_Task_
In the entries below, begin at the line with "## [v0.1.0] - 2020-12-12" and stop after the line with "# Physical Verification Using SKY130"; output those lines exactly and omit the pictures.

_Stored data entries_
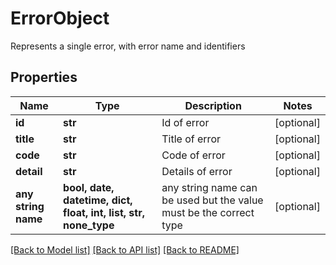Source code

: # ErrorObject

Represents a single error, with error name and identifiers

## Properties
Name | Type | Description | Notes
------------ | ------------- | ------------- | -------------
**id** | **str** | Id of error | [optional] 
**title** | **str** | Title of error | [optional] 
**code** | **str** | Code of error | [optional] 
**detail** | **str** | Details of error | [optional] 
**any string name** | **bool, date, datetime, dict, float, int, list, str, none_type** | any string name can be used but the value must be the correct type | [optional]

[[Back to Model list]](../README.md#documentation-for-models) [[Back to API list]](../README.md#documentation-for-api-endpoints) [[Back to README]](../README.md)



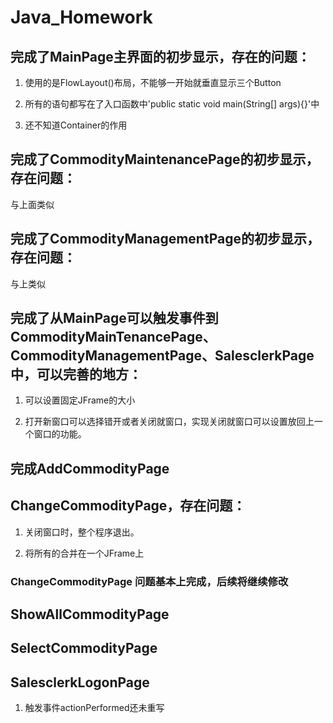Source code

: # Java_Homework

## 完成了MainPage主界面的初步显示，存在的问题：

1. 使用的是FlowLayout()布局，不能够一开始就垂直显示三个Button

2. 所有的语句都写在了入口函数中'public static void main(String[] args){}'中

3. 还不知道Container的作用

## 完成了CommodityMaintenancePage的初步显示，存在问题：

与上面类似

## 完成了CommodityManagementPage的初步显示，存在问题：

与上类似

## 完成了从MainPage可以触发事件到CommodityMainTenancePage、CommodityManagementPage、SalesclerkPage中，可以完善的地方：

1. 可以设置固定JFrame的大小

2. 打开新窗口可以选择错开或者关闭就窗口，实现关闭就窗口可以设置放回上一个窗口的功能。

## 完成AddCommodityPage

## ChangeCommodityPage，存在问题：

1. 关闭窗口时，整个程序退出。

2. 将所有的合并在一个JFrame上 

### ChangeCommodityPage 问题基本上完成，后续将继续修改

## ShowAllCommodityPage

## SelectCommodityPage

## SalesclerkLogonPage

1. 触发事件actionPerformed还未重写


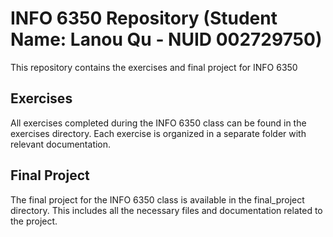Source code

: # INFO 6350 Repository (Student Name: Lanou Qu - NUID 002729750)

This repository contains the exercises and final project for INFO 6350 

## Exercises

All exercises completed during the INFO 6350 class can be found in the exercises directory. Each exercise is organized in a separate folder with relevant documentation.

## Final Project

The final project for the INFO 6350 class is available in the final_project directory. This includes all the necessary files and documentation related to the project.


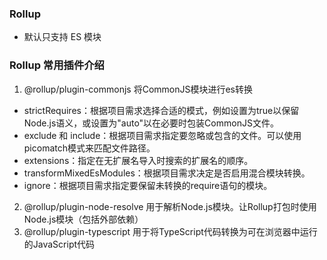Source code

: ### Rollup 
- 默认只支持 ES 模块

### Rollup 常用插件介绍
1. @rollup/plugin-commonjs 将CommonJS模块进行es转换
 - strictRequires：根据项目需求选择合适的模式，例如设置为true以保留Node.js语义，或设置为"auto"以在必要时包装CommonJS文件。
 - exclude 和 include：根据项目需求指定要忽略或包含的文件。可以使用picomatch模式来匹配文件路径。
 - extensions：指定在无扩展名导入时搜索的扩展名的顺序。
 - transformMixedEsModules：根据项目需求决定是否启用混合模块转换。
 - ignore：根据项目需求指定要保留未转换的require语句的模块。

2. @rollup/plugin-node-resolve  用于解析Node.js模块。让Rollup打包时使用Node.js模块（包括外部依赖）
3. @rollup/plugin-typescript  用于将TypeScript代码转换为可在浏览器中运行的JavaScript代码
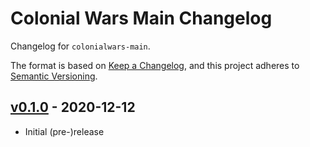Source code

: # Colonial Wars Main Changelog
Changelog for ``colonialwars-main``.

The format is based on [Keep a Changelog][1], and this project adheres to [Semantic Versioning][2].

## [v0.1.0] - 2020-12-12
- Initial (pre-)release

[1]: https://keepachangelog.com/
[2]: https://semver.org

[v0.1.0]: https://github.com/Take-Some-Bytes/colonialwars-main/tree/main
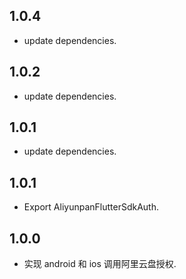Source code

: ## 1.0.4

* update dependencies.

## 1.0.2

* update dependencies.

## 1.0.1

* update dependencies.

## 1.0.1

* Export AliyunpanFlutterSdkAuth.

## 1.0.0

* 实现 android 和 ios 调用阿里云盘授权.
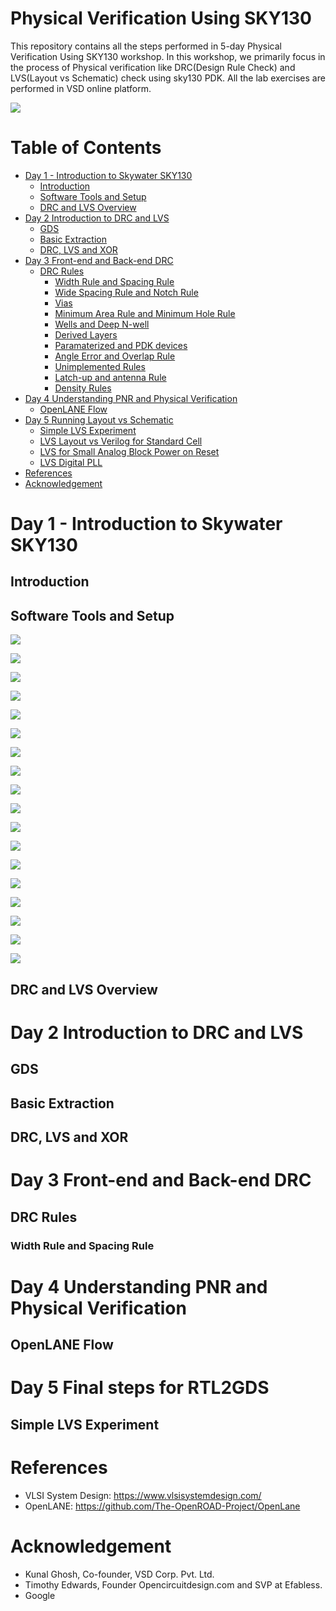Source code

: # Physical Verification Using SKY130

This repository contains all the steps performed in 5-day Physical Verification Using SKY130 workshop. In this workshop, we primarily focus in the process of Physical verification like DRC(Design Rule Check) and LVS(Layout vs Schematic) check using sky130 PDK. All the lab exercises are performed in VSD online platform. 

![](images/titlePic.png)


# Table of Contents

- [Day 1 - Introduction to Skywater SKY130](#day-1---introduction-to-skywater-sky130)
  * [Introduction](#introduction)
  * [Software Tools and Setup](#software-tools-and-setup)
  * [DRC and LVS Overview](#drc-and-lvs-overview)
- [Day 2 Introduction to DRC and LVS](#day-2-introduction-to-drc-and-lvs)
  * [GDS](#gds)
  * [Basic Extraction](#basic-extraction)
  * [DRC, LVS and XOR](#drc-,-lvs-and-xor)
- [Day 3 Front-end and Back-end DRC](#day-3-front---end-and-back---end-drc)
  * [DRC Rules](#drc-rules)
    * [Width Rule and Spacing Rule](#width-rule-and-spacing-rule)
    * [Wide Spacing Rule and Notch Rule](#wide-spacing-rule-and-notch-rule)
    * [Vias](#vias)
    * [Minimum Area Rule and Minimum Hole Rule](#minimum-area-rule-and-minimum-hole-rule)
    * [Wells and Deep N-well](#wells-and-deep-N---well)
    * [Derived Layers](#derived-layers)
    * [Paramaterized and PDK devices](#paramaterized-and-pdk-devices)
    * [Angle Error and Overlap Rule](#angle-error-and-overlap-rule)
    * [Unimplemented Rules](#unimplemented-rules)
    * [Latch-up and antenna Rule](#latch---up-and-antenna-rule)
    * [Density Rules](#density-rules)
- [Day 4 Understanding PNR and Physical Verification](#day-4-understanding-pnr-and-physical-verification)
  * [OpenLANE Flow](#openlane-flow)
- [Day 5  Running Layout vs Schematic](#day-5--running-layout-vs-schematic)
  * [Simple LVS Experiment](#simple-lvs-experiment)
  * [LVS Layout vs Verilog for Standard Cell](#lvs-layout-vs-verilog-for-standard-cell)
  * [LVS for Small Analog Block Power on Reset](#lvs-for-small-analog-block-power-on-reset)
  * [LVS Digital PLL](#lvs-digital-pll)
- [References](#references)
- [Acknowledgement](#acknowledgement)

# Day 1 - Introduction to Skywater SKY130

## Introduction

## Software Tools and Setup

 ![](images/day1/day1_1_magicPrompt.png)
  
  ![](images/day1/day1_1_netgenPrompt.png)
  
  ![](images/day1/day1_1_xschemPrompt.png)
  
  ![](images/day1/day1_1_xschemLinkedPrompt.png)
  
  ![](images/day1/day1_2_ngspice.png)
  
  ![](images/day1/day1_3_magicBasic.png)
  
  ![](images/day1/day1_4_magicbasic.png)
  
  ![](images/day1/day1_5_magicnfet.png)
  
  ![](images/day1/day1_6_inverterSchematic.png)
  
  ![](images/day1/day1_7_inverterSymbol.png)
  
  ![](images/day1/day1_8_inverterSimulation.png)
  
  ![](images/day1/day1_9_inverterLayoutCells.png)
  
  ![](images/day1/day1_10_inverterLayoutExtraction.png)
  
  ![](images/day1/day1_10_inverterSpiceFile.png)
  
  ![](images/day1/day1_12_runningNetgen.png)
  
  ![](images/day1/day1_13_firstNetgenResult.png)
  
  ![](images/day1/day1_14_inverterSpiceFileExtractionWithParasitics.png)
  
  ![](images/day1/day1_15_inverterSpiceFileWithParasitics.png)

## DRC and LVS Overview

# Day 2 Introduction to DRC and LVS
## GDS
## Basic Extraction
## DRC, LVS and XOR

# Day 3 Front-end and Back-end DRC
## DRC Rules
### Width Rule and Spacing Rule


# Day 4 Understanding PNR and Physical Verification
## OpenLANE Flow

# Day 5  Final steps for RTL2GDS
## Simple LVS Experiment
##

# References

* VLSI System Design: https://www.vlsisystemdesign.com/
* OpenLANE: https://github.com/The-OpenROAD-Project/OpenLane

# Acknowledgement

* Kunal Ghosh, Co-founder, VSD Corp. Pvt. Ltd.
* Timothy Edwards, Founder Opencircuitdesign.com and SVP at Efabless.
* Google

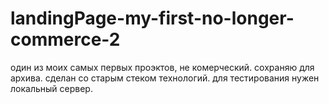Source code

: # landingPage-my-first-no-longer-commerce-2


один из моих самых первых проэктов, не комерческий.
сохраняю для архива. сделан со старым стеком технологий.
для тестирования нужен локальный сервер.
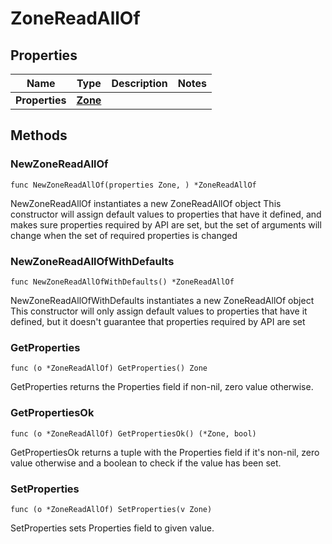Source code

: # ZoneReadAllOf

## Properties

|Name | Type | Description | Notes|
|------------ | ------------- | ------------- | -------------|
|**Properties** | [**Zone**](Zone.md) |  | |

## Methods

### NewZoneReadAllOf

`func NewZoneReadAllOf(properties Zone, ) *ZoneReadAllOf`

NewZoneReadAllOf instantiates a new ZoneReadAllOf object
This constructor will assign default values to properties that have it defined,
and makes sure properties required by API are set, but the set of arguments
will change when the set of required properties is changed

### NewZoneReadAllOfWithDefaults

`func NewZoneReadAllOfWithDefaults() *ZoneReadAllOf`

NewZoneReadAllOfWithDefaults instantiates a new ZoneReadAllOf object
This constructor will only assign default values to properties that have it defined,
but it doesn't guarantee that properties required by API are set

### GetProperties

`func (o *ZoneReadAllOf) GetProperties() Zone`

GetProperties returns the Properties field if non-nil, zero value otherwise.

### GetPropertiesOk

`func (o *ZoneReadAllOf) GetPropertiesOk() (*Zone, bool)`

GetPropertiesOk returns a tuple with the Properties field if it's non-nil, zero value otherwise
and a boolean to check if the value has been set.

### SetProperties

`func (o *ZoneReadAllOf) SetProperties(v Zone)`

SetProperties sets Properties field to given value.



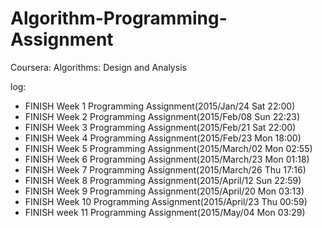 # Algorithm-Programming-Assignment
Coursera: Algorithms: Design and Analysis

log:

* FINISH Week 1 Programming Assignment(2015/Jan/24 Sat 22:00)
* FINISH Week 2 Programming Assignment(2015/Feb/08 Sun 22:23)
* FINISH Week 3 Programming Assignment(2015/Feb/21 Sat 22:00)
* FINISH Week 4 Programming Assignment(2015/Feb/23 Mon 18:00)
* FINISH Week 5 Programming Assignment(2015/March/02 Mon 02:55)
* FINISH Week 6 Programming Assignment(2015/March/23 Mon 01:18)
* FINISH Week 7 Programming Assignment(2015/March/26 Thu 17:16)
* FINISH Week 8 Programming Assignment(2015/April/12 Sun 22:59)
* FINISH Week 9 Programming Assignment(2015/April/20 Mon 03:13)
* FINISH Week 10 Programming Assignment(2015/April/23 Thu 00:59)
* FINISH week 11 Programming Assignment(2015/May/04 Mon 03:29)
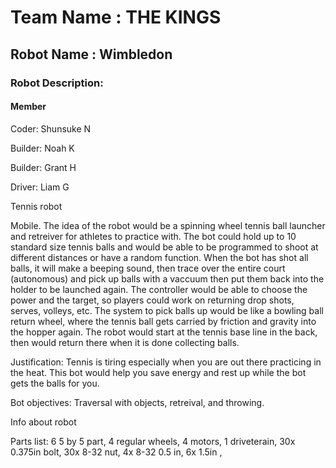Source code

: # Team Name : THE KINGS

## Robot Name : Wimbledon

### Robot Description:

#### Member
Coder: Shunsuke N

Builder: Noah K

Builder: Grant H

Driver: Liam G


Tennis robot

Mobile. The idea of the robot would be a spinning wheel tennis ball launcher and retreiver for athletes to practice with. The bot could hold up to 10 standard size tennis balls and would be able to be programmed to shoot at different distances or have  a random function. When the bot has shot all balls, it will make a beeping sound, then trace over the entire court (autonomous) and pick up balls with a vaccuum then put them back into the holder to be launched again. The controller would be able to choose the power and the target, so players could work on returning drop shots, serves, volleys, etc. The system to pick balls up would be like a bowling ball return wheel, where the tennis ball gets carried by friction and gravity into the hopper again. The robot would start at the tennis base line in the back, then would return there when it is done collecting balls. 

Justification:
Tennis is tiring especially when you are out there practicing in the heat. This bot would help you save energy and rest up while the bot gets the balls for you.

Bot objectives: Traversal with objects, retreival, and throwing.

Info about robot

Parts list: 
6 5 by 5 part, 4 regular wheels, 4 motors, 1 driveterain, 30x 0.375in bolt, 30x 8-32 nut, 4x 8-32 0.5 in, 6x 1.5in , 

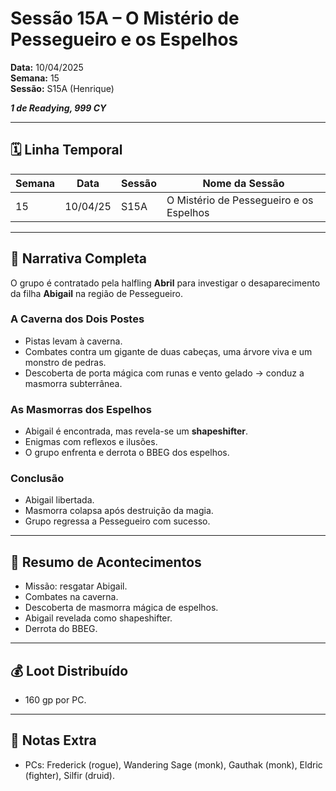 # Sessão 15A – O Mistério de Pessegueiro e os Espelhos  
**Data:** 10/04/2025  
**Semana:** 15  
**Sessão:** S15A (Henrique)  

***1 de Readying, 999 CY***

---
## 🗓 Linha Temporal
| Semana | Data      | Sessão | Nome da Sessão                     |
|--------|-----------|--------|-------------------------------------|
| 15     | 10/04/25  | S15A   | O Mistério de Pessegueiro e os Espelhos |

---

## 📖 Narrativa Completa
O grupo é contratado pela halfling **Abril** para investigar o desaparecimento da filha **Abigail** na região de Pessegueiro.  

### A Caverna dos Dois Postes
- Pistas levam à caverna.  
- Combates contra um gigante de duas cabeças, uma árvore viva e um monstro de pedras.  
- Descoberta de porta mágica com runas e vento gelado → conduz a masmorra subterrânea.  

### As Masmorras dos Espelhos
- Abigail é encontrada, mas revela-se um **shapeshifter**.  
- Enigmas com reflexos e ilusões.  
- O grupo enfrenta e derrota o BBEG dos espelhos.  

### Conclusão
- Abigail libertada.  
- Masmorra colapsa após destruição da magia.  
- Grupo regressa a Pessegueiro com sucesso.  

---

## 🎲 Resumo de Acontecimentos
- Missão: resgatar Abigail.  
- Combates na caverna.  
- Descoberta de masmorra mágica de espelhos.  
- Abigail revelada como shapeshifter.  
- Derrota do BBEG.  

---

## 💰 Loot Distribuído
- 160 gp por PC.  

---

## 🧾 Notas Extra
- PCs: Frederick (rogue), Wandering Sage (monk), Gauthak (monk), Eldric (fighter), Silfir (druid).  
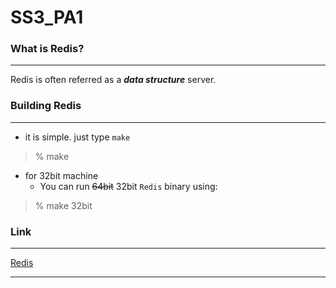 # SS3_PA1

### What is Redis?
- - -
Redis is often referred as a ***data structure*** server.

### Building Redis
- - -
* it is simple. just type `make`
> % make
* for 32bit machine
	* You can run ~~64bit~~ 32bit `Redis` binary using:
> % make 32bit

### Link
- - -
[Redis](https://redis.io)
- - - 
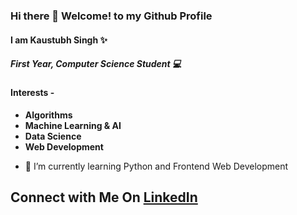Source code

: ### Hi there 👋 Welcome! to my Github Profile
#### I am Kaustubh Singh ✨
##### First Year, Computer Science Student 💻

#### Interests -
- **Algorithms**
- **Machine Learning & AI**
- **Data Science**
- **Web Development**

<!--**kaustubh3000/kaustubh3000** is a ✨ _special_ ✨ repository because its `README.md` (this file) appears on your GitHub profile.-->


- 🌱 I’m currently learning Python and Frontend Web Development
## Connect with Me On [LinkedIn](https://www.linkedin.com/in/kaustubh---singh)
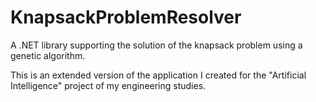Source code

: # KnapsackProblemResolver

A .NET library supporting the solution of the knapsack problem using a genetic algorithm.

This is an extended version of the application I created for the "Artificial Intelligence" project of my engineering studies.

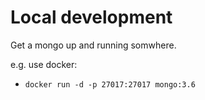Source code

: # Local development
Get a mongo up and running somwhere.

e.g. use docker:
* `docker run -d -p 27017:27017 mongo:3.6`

_Exercise answer_
## [v0.1.0] - 2020-12-12
- Initial (pre-)release

[1]: https://keepachangelog.com/
[2]: https://semver.org

[v0.1.0]: https://github.com/Take-Some-Bytes/colonialwars-main/tree/main
Source code

: ## 1.0.4

* update dependencies.

## 1.0.2

* update dependencies.

## 1.0.1

* update dependencies.

## 1.0.1

* Export AliyunpanFlutterSdkAuth.

## 1.0.0

* 实现 android 和 ios 调用阿里云盘授权.
Source code

: # Physical Verification Using SKY130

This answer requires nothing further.